Figure 1: Rab10 interacts with MYO5B via exon D.

(a) Lysates of cultured cortical neurons were subject to IP with MYO5B antibody or control IgG, followed by IB with antibodies against Rab10 or MYO5B. (b) Transcription of MYO5A and MYO5B isoforms in the P0 rat brain. The amplified 411 bp and 333 bp bands in RT-PCR represent MYO5B isoforms with (+) and without (−) exon D, respectively. (c) Exon D of MYO5B is conserved among different species indicated by the amino acids alignment. (d) Cell lysates of HEK 293 cells transfected with HA-Rab10 and GFP-MYO5B without or with exon D were subject to IP with HA antibody, and then IB with HA or GFP antibody. (e) GST-Rab10 immobilized on glutathione Sepharose beads was preloaded with GTPγS or GDP, and then incubated with purified His6-exon D. Bound proteins were subject to IB with His antibody. (f) His6-ExonD immobilized on Ni-NTA agarose was incubated with lysates of cultured cortical neurons.

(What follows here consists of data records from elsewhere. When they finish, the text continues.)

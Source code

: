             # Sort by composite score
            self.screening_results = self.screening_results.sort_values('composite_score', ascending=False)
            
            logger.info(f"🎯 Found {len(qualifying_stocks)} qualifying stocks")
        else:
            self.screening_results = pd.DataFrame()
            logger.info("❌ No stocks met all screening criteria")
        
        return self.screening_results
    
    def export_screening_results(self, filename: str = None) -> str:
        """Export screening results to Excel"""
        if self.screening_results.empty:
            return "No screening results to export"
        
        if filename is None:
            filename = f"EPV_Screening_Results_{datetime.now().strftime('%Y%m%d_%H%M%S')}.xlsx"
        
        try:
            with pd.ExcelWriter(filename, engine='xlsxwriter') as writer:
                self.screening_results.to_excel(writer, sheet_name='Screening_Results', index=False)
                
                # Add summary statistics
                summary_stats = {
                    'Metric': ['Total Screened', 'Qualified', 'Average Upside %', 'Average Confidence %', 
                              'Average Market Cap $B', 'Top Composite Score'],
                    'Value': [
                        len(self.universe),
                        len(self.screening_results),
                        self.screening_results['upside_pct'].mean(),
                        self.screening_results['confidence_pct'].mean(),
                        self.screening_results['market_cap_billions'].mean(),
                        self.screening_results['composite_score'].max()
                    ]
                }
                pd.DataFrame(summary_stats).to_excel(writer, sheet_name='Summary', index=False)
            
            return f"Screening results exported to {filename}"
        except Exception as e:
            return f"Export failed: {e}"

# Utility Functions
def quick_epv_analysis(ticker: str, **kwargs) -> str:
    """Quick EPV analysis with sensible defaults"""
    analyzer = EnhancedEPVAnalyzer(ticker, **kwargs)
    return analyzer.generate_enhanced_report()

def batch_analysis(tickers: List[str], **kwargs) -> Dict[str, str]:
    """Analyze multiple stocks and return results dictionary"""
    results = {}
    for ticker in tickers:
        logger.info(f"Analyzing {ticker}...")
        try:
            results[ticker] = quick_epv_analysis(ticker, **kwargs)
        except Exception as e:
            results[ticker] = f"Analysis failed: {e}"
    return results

Beads-associated proteins were determined by IB with indicated antibodies. (g) Cultured hippocampal neurons were co-transfected with TD-Rab10 and GFP-MYO5B (+D) or MYO5B (−D). At DIV3, transfected neurons were imaged to determine the localization of Rab10 and MYO5B isoforms. The enlarged areas show perinuclear regions with a large fraction of Rab10 colocalized with MYO5B (+D), compared to a lesser extent with MYO5B (−D). (h) Quantification for the proportion of Rab10 vesicles colocalized with MYO5B vesicles (see detailed information in Methods). Data are shown as mean±s.e.m. At least 20 neurons from each group were analyzed. ***P<0.001, Student’s t-test. Scale bar=20 μm.